Bidirectional LSTM on IMDB
- Original Link : https://keras.io/examples/nlp/bidirectional_lstm_imdb/
- Last Checked at : 2024-11-21
Author: fchollet
Date created: 2020/05/03
Last modified: 2020/05/03
Description: Train a 2-layer bidirectional LSTM on the IMDB movie review sentiment classification dataset.
Setup
import numpy as np
import keras
from keras import layers
max_features = 20000 # Only consider the top 20k words
maxlen = 200 # Only consider the first 200 words of each movie review
Build the model
# Input for variable-length sequences of integers
inputs = keras.Input(shape=(None,), dtype="int32")

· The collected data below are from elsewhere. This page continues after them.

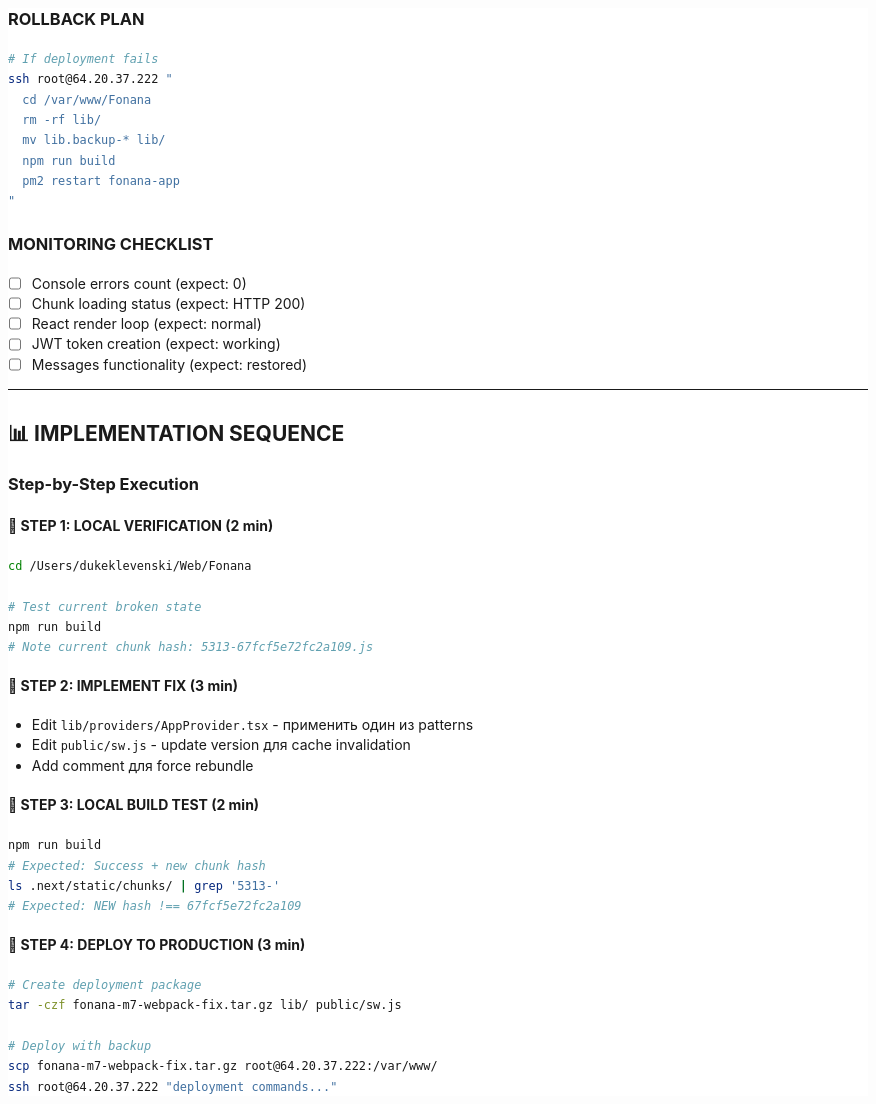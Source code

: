 ### **ROLLBACK PLAN**
```bash
# If deployment fails
ssh root@64.20.37.222 "
  cd /var/www/Fonana
  rm -rf lib/
  mv lib.backup-* lib/
  npm run build
  pm2 restart fonana-app
"
```

### **MONITORING CHECKLIST**
- [ ] Console errors count (expect: 0)
- [ ] Chunk loading status (expect: HTTP 200)
- [ ] React render loop (expect: normal)
- [ ] JWT token creation (expect: working)
- [ ] Messages functionality (expect: restored)

---

## 📊 IMPLEMENTATION SEQUENCE

### **Step-by-Step Execution**

#### 🔧 **STEP 1: LOCAL VERIFICATION (2 min)**
```bash
cd /Users/dukeklevenski/Web/Fonana

# Test current broken state
npm run build
# Note current chunk hash: 5313-67fcf5e72fc2a109.js
```

#### 🔧 **STEP 2: IMPLEMENT FIX (3 min)**
- Edit `lib/providers/AppProvider.tsx` - применить один из patterns
- Edit `public/sw.js` - update version для cache invalidation
- Add comment для force rebundle

#### 🔧 **STEP 3: LOCAL BUILD TEST (2 min)**
```bash
npm run build
# Expected: Success + new chunk hash
ls .next/static/chunks/ | grep '5313-'
# Expected: NEW hash !== 67fcf5e72fc2a109
```

#### 🔧 **STEP 4: DEPLOY TO PRODUCTION (3 min)**
```bash
# Create deployment package
tar -czf fonana-m7-webpack-fix.tar.gz lib/ public/sw.js

# Deploy with backup
scp fonana-m7-webpack-fix.tar.gz root@64.20.37.222:/var/www/
ssh root@64.20.37.222 "deployment commands..."
```
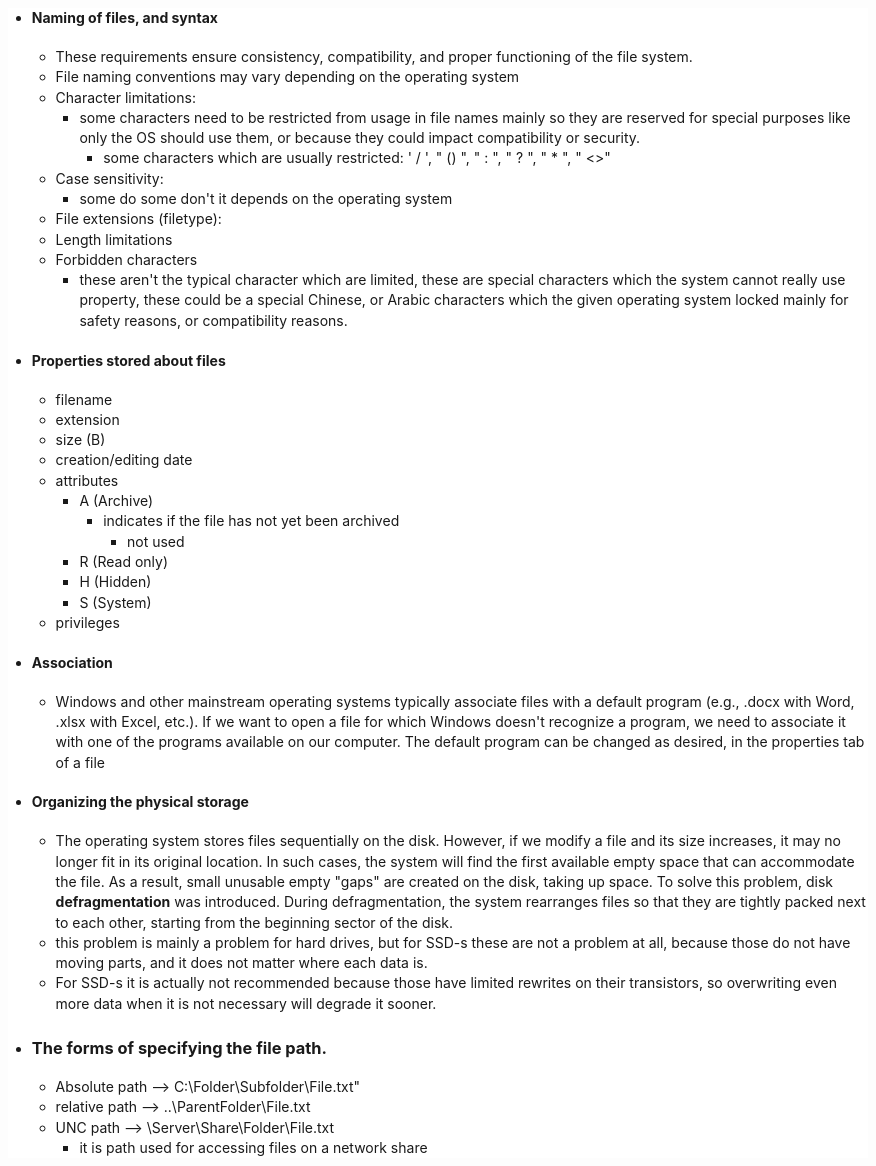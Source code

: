 - #### Naming of files, and syntax 
	- These requirements ensure consistency, compatibility, and proper functioning of the file system.
	- File naming conventions may vary depending on the operating system
	- Character limitations:
		- some characters need to be restricted from usage in file names mainly so they are reserved for special purposes like only the OS should use them, or because they could impact compatibility or security.
			- some characters which are usually restricted: ' / ', " () ", " : ", " ? ", " * ", " <>"
	- Case sensitivity:
		- some do some don't it depends on the operating system
	- File extensions (filetype):
	- Length limitations
	- Forbidden characters
		- these aren't the typical character which are limited, these are special characters which the system cannot really use property, these could be a special Chinese, or Arabic characters which the given operating system locked mainly for safety reasons, or compatibility reasons.
	
- #### Properties stored about files
	- filename
	- extension
	- size (B)
	- creation/editing date
	- attributes
		- A (Archive)
			- indicates if the file has not yet been archived
				- not used
		- R (Read only)
		- H (Hidden)
		- S (System)
	- privileges
	
- #### Association
	- Windows  and other mainstream operating systems typically associate files with a default program (e.g., .docx with Word, .xlsx with Excel, etc.). If we want to open a file for which Windows doesn't recognize a program, we need to associate it with one of the programs available on our computer. The default program can be changed as desired, in the properties tab of a file
	
- #### Organizing the physical storage
	- The operating system stores files sequentially on the disk. However, if we modify a file and its size increases, it may no longer fit in its original location. In such cases, the system will find the first available empty space that can accommodate the file. As a result, small unusable empty "gaps" are created on the disk, taking up space. To solve this problem, disk **defragmentation** was introduced. During defragmentation, the system rearranges files so that they are tightly packed next to each other, starting from the beginning sector of the disk. 
	- this problem is mainly a problem for hard drives, but for SSD-s these are not a problem at all, because those do not have moving parts, and it does not matter where each data is.
	- For SSD-s it is actually not recommended because those have limited rewrites on their transistors, so overwriting even more data when it is not necessary will degrade it sooner.
	
- ### The forms of specifying the file path.
	- Absolute path --> C:\Folder\Subfolder\File.txt"
	- relative path --> ..\ParentFolder\File.txt
	- UNC path --> \Server\Share\Folder\File.txt
		- it is path used for accessing files on a network share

# Embed each integer in a 128-dimensional vector
x = layers.Embedding(max_features, 128)(inputs)
# Add 2 bidirectional LSTMs
x = layers.Bidirectional(layers.LSTM(64, return_sequences=True))(x)
x = layers.Bidirectional(layers.LSTM(64))(x)
# Add a classifier
outputs = layers.Dense(1, activation="sigmoid")(x)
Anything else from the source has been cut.